On the South Side of Chicago, people like Brown wait for the stroke of midnight, when one month gives way to another and brings a new allotment of food stamps.
Dennis Kladis began opening his family owned One Stop Food & Liquors once a month at midnight nine months ago to give desperate families a chance to buy food as soon as possible.
(Excerpt) Read more at news.yahoo.com ...
This is a case that deserves our sympathy, not scorn. Given the above quote, it's likely that she just doesn't have the skills needed to learn how to boil water or safely use a sharp knife.
Duh. They probably buy sugar cakes and chips and soda.
Beans, rice, seasonings, potatoes, OJ, bananas, lentils (a bean but almost a separate food), and a few more and those children would be as healthy as elephants. Instead, duh, “Buy me those Twinkies mom” “Duh, OK”
And here lies the crux of the issue. I just got groceries last night. Couple of trays of Chips Ahoy were $8, regular price. Flour, Eggs, Milk, Sugar, etc to make the same cookies, along with a ton of other, more nutritious food? More than $8...but not much more.
I'll be glad when the MSM stops spoonfeeding us this crap.
Actually, in my neck of the woods large AA’s are $1.45 and a gallon of 2% is $2.99, and that’s shopping at the expensive shops - bargains can be found if you try....
That’s what I had for lunch..........and yesterday.........and the day before........

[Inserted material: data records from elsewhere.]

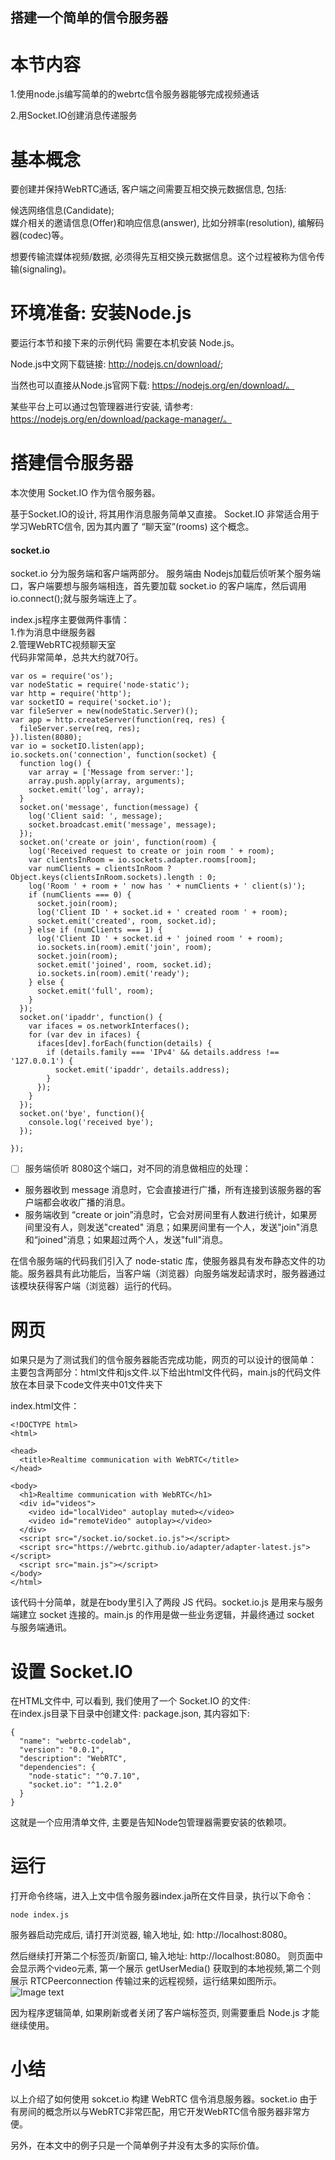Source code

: ## 搭建一个简单的信令服务器
# 本节内容
1.使用node.js编写简单的的webrtc信令服务器能够完成视频通话

2.用Socket.IO创建消息传递服务
# 基本概念
要创建并保持WebRTC通话, 客户端之间需要互相交换元数据信息, 包括: 

候选网络信息(Candidate);  
媒介相关的邀请信息(Offer)和响应信息(answer), 比如分辨率(resolution), 编解码器(codec)等。  

想要传输流媒体视频/数据, 必须得先互相交换元数据信息。这个过程被称为信令传输(signaling)。
# 环境准备: 安装Node.js
要运行本节和接下来的示例代码 需要在本机安装 Node.js。

Node.js中文网下载链接: http://nodejs.cn/download/;

当然也可以直接从Node.js官网下载: https://nodejs.org/en/download/。

某些平台上可以通过包管理器进行安装, 请参考: https://nodejs.org/en/download/package-manager/。
# 搭建信令服务器
本次使用 Socket.IO 作为信令服务器。

基于Socket.IO的设计, 将其用作消息服务简单又直接。 Socket.IO 非常适合用于学习WebRTC信令, 因为其内置了 “聊天室”(rooms) 这个概念。
#### socket.io
socket.io 分为服务端和客户端两部分。
服务端由 Nodejs加载后侦听某个服务端口，客户端要想与服务端相连，首先要加载 socket.io 的客户端库，然后调用 io.connect();就与服务端连上了。    

index.js程序主要做两件事情：  
1.作为消息中继服务器  
2.管理WebRTC视频聊天室  
代码非常简单，总共大约就70行。
```
var os = require('os');
var nodeStatic = require('node-static');
var http = require('http');
var socketIO = require('socket.io');
var fileServer = new(nodeStatic.Server)();
var app = http.createServer(function(req, res) {
  fileServer.serve(req, res);
}).listen(8080);
var io = socketIO.listen(app);
io.sockets.on('connection', function(socket) {
  function log() {
    var array = ['Message from server:'];
    array.push.apply(array, arguments);
    socket.emit('log', array);
  }
  socket.on('message', function(message) {
    log('Client said: ', message);
    socket.broadcast.emit('message', message);
  });
  socket.on('create or join', function(room) {
    log('Received request to create or join room ' + room);
    var clientsInRoom = io.sockets.adapter.rooms[room];
    var numClients = clientsInRoom ? Object.keys(clientsInRoom.sockets).length : 0;
    log('Room ' + room + ' now has ' + numClients + ' client(s)');
    if (numClients === 0) {
      socket.join(room);
      log('Client ID ' + socket.id + ' created room ' + room);
      socket.emit('created', room, socket.id);
    } else if (numClients === 1) {
      log('Client ID ' + socket.id + ' joined room ' + room);
      io.sockets.in(room).emit('join', room);
      socket.join(room);
      socket.emit('joined', room, socket.id);
      io.sockets.in(room).emit('ready');
    } else { 
      socket.emit('full', room);
    }
  });
  socket.on('ipaddr', function() {
    var ifaces = os.networkInterfaces();
    for (var dev in ifaces) {
      ifaces[dev].forEach(function(details) {
        if (details.family === 'IPv4' && details.address !== '127.0.0.1') {
          socket.emit('ipaddr', details.address);
        }
      });
    }
  });
  socket.on('bye', function(){
    console.log('received bye');
  });

});

```


- [ ] 服务端侦听 8080这个端口，对不同的消息做相应的处理：
- 服务器收到 message 消息时，它会直接进行广播，所有连接到该服务器的客户端都会收收广播的消息。
- 服务端收到 “create or join”消息时，它会对房间里有人数进行统计，如果房间里没有人，则发送"created" 消息；如果房间里有一个人，发送"join"消息和“joined"消息；如果超过两个人，发送"full"消息。  


在信令服务端的代码我们引入了 node-static 库，使服务器具有发布静态文件的功能。服务器具有此功能后，当客户端（浏览器）向服务端发起请求时，服务器通过该模块获得客户端（浏览器）运行的代码。
# 网页
如果只是为了测试我们的信令服务器能否完成功能，网页的可以设计的很简单： 主要包含两部分：html文件和js文件.以下给出html文件代码，main.js的代码文件放在本目录下code文件夹中01文件夹下

index.html文件：

```
<!DOCTYPE html>
<html>

<head>
  <title>Realtime communication with WebRTC</title>
</head>

<body>
  <h1>Realtime communication with WebRTC</h1>
  <div id="videos">
    <video id="localVideo" autoplay muted></video>
    <video id="remoteVideo" autoplay></video>
  </div>
  <script src="/socket.io/socket.io.js"></script>
  <script src="https://webrtc.github.io/adapter/adapter-latest.js"></script>
  <script src="main.js"></script>
</body>
</html>
```
该代码十分简单，就是在body里引入了两段 JS 代码。socket.io.js 是用来与服务端建立 socket 连接的。main.js 的作用是做一些业务逻辑，并最终通过 socket 与服务端通讯。
# 设置 Socket.IO
在HTML文件中, 可以看到, 我们使用了一个 Socket.IO 的文件:  
在index.js目录下目录中创建文件: package.json, 其内容如下:

```
{
  "name": "webrtc-codelab",
  "version": "0.0.1",
  "description": "WebRTC",
  "dependencies": {
    "node-static": "^0.7.10",
    "socket.io": "^1.2.0"
  }
}
```
这就是一个应用清单文件, 主要是告知Node包管理器需要安装的依赖项。
# 运行
打开命令终端，进入上文中信令服务器index.ja所在文件目录，执行以下命令：

```
node index.js
```
服务器启动完成后, 请打开浏览器, 输入地址, 如: http://localhost:8080。

然后继续打开第二个标签页/新窗口, 输入地址: http://localhost:8080。 则页面中会显示两个video元素, 第一个展示 getUserMedia() 获取到的本地视频,第二个则展示 RTCPeerconnection 传输过来的远程视频，运行结果如图所示。
![Image text](https://github.com/HelloWorldCN/webrtc_edu/blob/master/images/01.png)

因为程序逻辑简单, 如果刷新或者关闭了客户端标签页, 则需要重启 Node.js 才能继续使用。
# 小结
以上介绍了如何使用 sokcet.io 构建 WebRTC 信令消息服务器。socket.io 由于有房间的概念所以与WebRTC非常匹配，用它开发WebRTC信令服务器非常方便。

另外，在本文中的例子只是一个简单例子并没有太多的实际价值。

Those are NOT Chicagoland prices.
The other day I was in Whole Foods in Willowbrook, IL (not exactly a down-and-out neighborhood) and the people in front of me were using their Link Card (what we have in IL instead of food stamps, it’s like a credit card instead of actual food stamps) by buy ice cream and junk food. Even Whole Foods store brand is expensive.
About a year ago I was in the regular grocery store behind some teenage girls using their Link Card to buy chips and ice cream. They were thowing a fit because their card wouldn’t work. We saw them drive away in their fairly new Cadillac.

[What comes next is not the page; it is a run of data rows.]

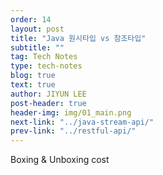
 ```yaml
---
order: 14
layout: post
title: "Java 원시타입 vs 참조타입"
subtitle: ""
tag: Tech Notes
type: tech-notes
blog: true
text: true
author: JIYUN LEE
post-header: true
header-img: img/01_main.png
next-link: "../java-stream-api/"
prev-link: "../restful-api/"
---
```


Boxing & Unboxing cost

Pure and simple, it's all about the votes.
Notice the freeloader in the article has spent her FREE $312 "nearly two weeks ago"......
and not ONE WHINE re: her "babies daddies" feeding his (their) kids.
Once I stood in a checkout line behind a lady that looked just like this with a basket full of groceries I wished I could afford. When she pulled out her food stamps to pay, the cashier took several cans of dog food and said, "you can't buy these with food stamps". Without a word, she snatched the cans from the cashier and took her sweet time walking away and returning with steaks. She threw them on the counter, put her hands on her hips and snaked her head back in forth as she said in a sarcastic tone, "My dog likes these better anyway". True story.
That’s what I was going to say, WIC covers the kids. I can’t imagine what she is buying for herself that is not $312 is not covering.
Well, yes I can.
Where do you get a month’s dairy supply for $30? Seriously?
LOL! The golden trifecta.
Well, in a few years her children can enter the public education system and get FREE breakfast and lunch. By then she’ll have a few more at home though so probably won’t make much of a difference.
I guess she just doesn’t know how to shop, or won’t deny herself expensive food.
I was feeling guilty for buying solid white albacore instead of regular canned tuna the other day, but now I don’t :-P
A FReeper the other day posted that she got tired of taking food to the food bank in her 10 yr old car and watching people in their 1yr old cars coming to pick it up.